Otras proteínas que se unen a la actina cubren los extremos de la F-actina para estabilizarlos, pero son incapaces de romperlos. Ejemplos de este tipo de proteína son CapZ (que une los extremos (+) dependiendo de los niveles de Ca ²⁺ / calmodulina de una célula . Estos niveles dependen de las señales internas y externas de la célula y están involucrados en la regulación de sus funciones biológicas). ^[66] Otro ejemplo es la tropomodulina (que se une al extremo (-)). La tropomodulina actúa básicamente para estabilizar la F-actina presente en las miofibrillas presentes en los sarcomeros musculares , que son estructuras caracterizadas por su gran estabilidad. ^[67]

Estructura atómica de arp2 / 3. ^[68]Cada color corresponde a una subunidad: Arp3, naranja; Arp2, azul marino (no se muestran las subunidades 1 y 2); p40, verde; p34, azul claro; p20, azul oscuro; p21, magenta; p16, amarillo.

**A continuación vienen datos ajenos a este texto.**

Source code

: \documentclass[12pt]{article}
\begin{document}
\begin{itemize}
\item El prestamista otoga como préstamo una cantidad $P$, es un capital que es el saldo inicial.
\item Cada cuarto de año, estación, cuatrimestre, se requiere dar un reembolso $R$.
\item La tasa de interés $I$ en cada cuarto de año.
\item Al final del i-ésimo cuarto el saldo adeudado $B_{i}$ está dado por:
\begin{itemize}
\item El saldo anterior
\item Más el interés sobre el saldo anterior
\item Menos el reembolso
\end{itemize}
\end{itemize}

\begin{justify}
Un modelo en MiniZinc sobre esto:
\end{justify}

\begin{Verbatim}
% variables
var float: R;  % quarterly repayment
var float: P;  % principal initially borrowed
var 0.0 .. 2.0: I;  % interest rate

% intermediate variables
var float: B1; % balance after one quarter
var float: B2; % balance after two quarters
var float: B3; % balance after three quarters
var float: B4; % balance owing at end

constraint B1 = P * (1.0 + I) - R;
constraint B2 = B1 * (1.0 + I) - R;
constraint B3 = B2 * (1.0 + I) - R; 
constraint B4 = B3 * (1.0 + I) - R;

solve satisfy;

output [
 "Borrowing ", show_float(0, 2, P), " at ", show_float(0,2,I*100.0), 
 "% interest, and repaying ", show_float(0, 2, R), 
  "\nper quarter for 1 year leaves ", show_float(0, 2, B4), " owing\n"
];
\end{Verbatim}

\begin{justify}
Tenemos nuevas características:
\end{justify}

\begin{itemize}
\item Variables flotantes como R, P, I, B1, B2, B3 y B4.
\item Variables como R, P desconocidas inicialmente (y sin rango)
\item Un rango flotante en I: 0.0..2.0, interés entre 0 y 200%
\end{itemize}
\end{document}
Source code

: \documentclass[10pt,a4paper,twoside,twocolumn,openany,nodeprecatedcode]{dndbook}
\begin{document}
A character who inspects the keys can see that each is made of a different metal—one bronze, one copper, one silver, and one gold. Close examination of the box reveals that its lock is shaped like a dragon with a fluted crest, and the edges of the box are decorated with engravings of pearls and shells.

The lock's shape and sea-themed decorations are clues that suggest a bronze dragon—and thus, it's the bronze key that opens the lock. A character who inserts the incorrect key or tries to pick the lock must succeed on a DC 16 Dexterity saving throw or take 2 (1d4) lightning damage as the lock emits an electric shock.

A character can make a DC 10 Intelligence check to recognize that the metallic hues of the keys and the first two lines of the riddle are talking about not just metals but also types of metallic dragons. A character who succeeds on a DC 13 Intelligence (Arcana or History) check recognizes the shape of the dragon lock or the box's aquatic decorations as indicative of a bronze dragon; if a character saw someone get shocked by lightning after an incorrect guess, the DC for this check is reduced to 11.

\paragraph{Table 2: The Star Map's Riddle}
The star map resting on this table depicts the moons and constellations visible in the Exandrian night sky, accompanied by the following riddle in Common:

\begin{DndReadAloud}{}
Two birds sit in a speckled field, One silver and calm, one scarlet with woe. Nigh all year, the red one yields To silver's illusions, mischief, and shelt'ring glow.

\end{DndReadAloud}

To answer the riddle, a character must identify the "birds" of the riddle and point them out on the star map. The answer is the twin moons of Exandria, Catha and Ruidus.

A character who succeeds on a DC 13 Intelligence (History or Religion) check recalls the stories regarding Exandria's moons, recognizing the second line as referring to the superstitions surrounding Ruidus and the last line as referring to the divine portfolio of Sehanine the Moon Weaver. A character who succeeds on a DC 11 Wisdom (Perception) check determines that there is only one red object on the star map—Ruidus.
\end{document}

El complejo Arp2 / 3 se encuentra ampliamente en todos los organismos eucarióticos . ^[69] Está compuesto por siete subunidades, algunas de las cuales poseen una topología que está claramente relacionada con su función biológica: dos de las subunidades, ARP2 y ARP3, tienen una estructura similar a la de los monómeros de actina. Esta homología permite que ambas unidades actúen como agentes de nucleación en la polimerización de la actina G y la actina F. Este complejo también se requiere en procesos más complicados, como el establecimiento de estructuras dendríticas y también en la anastomosis (la reconexión de dos estructuras de ramificación que se habían unido previamente, como en los vasos sanguíneos). ^[70]

Los inhibidores químicos [ editar ]

Estructura química de la faloidina .

Existen varias toxinas que interfieren con la dinámica de la actina, ya sea impidiendo que se polimerice ( latrunculina y citocalasina D ) o estabilizándola ( faloidina ):

• La latrunculina es una toxina producida por las esponjas , se une a la actina G y evita que se una con los microfilamentos. ^[71]
• La citocalasina D, es un alcaloide producido por hongos , que se une al extremo (+) de la actina F y evita la adición de nuevos monómeros. ^[72] Se ha descubierto que la citocalasina D altera la dinámica de la actina, activando la proteína p53 en animales. ^[73]
• La faloidina, es una toxina que se ha aislado del hongo de la tapa de la muerte Amanita phalloides . Se une a la interfaz entre los monómeros de actina adyacentes en el polímero de actina F, evitando su despolimerización.